WORK TO COMPLETE -> From the records below, please return each line that holds the word "sieci".

EXTRACTED RECORDS ->
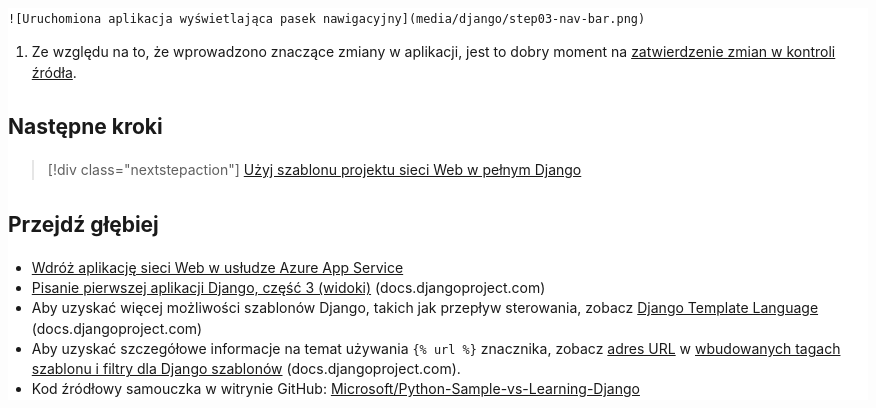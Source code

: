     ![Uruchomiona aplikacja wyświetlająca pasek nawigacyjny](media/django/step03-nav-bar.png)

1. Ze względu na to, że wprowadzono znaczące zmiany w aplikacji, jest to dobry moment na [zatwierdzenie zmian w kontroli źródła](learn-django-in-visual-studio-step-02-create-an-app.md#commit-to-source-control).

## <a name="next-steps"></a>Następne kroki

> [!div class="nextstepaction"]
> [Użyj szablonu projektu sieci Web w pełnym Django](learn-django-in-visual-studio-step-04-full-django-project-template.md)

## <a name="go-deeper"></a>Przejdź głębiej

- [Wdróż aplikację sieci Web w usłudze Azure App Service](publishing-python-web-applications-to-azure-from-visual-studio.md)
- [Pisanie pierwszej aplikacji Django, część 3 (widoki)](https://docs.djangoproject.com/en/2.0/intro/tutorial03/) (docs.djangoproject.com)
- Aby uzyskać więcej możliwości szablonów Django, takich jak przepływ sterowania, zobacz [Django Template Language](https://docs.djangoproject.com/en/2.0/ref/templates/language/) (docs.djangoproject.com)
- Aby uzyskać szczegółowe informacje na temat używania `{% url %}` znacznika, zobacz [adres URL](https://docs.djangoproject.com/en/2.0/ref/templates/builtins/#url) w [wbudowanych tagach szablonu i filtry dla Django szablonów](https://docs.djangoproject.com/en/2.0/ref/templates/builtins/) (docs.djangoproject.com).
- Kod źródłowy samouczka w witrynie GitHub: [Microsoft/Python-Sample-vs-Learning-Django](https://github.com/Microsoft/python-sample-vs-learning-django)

==

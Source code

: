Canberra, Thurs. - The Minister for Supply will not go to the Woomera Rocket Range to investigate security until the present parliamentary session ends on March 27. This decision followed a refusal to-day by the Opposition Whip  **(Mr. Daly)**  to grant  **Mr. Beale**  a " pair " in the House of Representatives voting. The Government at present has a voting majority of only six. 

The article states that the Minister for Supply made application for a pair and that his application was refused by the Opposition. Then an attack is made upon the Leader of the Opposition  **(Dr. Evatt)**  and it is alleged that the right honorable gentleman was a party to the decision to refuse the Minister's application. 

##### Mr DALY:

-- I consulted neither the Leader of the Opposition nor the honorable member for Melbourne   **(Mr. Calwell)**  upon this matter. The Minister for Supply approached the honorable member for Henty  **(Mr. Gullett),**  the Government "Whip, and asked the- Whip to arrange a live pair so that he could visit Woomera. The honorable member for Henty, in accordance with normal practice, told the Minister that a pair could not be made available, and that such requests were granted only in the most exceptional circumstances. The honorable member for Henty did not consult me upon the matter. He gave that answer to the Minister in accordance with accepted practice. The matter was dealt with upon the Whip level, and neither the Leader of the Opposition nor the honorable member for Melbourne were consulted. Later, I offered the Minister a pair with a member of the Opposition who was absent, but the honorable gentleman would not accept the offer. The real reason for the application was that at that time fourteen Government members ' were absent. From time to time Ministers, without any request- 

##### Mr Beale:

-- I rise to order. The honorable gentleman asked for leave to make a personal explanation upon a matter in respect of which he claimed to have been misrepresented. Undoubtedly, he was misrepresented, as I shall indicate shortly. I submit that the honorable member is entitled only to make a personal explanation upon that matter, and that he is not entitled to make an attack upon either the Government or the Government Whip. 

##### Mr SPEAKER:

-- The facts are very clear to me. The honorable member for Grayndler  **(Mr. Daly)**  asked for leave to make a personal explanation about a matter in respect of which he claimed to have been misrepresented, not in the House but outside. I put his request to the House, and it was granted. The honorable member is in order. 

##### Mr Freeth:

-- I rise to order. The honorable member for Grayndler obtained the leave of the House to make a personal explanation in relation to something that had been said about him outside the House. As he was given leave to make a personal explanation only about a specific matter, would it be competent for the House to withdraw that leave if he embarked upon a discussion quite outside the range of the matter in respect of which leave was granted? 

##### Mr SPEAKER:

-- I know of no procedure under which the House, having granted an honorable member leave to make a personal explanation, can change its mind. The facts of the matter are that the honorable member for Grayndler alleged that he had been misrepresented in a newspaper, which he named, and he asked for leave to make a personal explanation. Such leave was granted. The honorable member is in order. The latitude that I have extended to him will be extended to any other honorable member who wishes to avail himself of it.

--

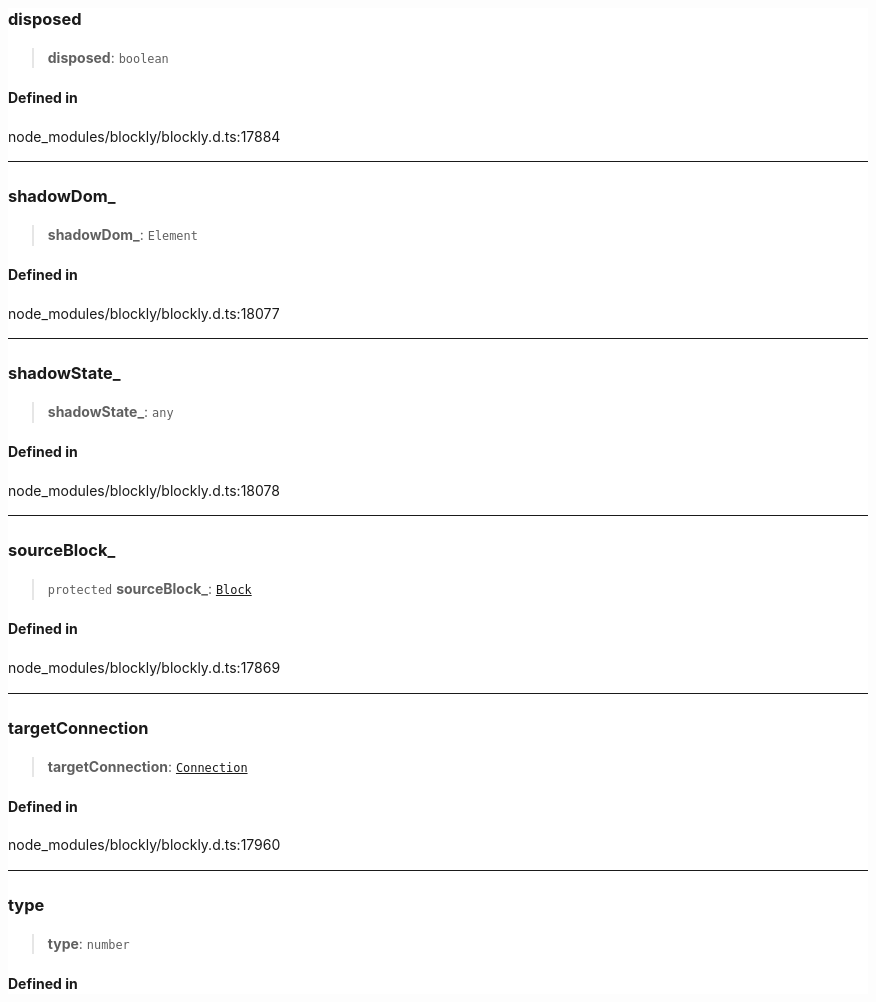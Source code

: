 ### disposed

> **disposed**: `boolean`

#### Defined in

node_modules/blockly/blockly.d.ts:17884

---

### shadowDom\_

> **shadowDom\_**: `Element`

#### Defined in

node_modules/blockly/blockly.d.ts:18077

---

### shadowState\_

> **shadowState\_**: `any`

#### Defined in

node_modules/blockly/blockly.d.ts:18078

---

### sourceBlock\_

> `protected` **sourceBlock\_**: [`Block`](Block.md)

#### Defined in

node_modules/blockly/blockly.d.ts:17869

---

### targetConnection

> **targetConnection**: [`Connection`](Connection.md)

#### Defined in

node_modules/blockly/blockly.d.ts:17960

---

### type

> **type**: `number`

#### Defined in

WRITTEN SOLUTION ->
> [Użyj szablonu projektu sieci Web w pełnym Django](learn-django-in-visual-studio-step-04-full-django-project-template.md)
- [Wdróż aplikację sieci Web w usłudze Azure App Service](publishing-python-web-applications-to-azure-from-visual-studio.md)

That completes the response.